インド古典中もっとも有名なバガヴァッド・ギーターの原典講読です。
インドの霊的文化の支柱となる本書を、サンスクリット語の学習をしながらお楽しみください。
श्रीभगवान् उवाच ।
śrībhagavān uvāca |
シュリーバガヴァーン ウヴァーチャ
クリシュナは語った
śrībhagavān【男性・単数・主格 śrī-bhagavat】栄光ある方、神聖な神、威厳ある尊者。ここではクリシュナのことを指す。

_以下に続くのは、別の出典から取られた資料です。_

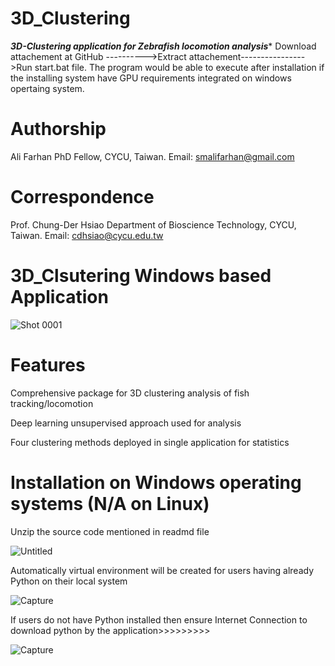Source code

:# 3D_Clustering
*********3D-Clustering application for Zebrafish locomotion analysis**********  Download attachement at GitHub  ---------->Extract attachement---------------->Run start.bat file.  The program would be able to execute after installation if the installing system have GPU requirements integrated on windows opertaing system.  

# Authorship 

Ali Farhan                                                                                                                                                                                                                                                                                           PhD Fellow, CYCU, Taiwan.
Email: smalifarhan@gmail.com  

# Correspondence 

Prof. Chung-Der Hsiao
Department of Bioscience Technology, CYCU, Taiwan.
Email: cdhsiao@cycu.edu.tw

# 3D_Clsutering Windows based Application

![Shot 0001](https://github.com/Alizebrafish/3D_Clustering/assets/154585602/1fb0d854-b1b6-4ee1-8f5b-801a46a5e7ec)

# Features
Comprehensive package for 3D clustering analysis of fish tracking/locomotion

Deep learning unsupervised approach used for analysis

Four clustering methods deployed in single application for statistics

# Installation on Windows operating systems (N/A on Linux)
Unzip the source code mentioned in readmd file 

![Untitled](https://github.com/Alizebrafish/3D_Clustering/assets/154585602/14a1bd03-c2a5-4a8c-aa30-40ed800acb19)

Automatically virtual environment will be created for users having already Python on their local system

![Capture](https://github.com/Alizebrafish/3D_Clustering/assets/154585602/811ea105-a6a4-41f8-8583-75675389e995)

If users do not have Python installed then ensure Internet Connection to download python by the application>>>>>>>>>

![Capture](https://github.com/Alizebrafish/3D_Clustering/assets/154585602/f7f0dabe-77df-4ad4-b726-ad802a4856a2)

uvāca【三人称・単数・パラスマイパダ・完了 √vac】[彼は〜した]言う、語る
अक्षरं ब्रह्म परमं
akṣaraṁ brahma paramaṁ
アクシャラン ブラフマ パラマン
ブラフマンは不滅であり、最高のものである
akṣaram【中性・単数・主格 akṣara】不壊の、不滅の
brahma【中性・単数・主格 brahman】[〜は、〜が]聖智に満ちた者、婆羅門;祭官とくにヴェーダ祭式を総監する祭官;ブラフマンを神格化した最高神、梵天、宇宙の創造者として保持者ヴィシュヌおよび破壊神シヴァとともにトリムルティを形成する神格;理性
paramam【中性・単数・主格 parama】最も遠い、最も遠隔の、最も極端な、最後の;最高の、主な、第一位の;至高の、超越した;最も優秀な、最善の、最大の;最悪の;〜より良い、〜より大きな、〜より悪い
स्वभावो ऽध्यात्मम् उच्यते ।
svabhāvo 'dhyātmam ucyate |
スヴァバーヴォー ディヤートマン ウッチャテー
本性が至高の自己(アートマン)と言われる
svabhāvas【男性・単数・主格 svabhāva】[〜は、〜が]固有のあり方、生まれつきの性質、素質、本性
adhyātmam【中性・単数・主格 adhyātma】[〜は、〜が]至上の霊、行動の作因としての霊 【形容詞】自己の、自己に特有な 【副詞 adhyātmam】自己・個性に関して
ucyate【三人称・単数・現在・受動活用 √vac】[彼は〜される、それは〜される]言う、話す
भूतभावोद्भवकरो
bhūtabhāvodbhavakaro
ブータバーヴォードバヴァカロー
万物の状態を生じる
bhūta【男性】存在物[神・人・動物および植物を含む];被創造物;万物;世界
bhāva【男性】生成すること、生起すること、起こること;(―゜)に変わること、(処格)に変化すること;在ること、存在;永続、存続;〜である状態;あること・成ること;振る舞い、行状;状態、状況;階級、地位
udbhava【男性】起源、出生、出現;成長;誕生地 【形容詞】〜より生じた、〜より造られた
karas【男性・単数・主格 kara】行う、為す;惹起する、生ずる[一般に―゜(合成語の終わり)]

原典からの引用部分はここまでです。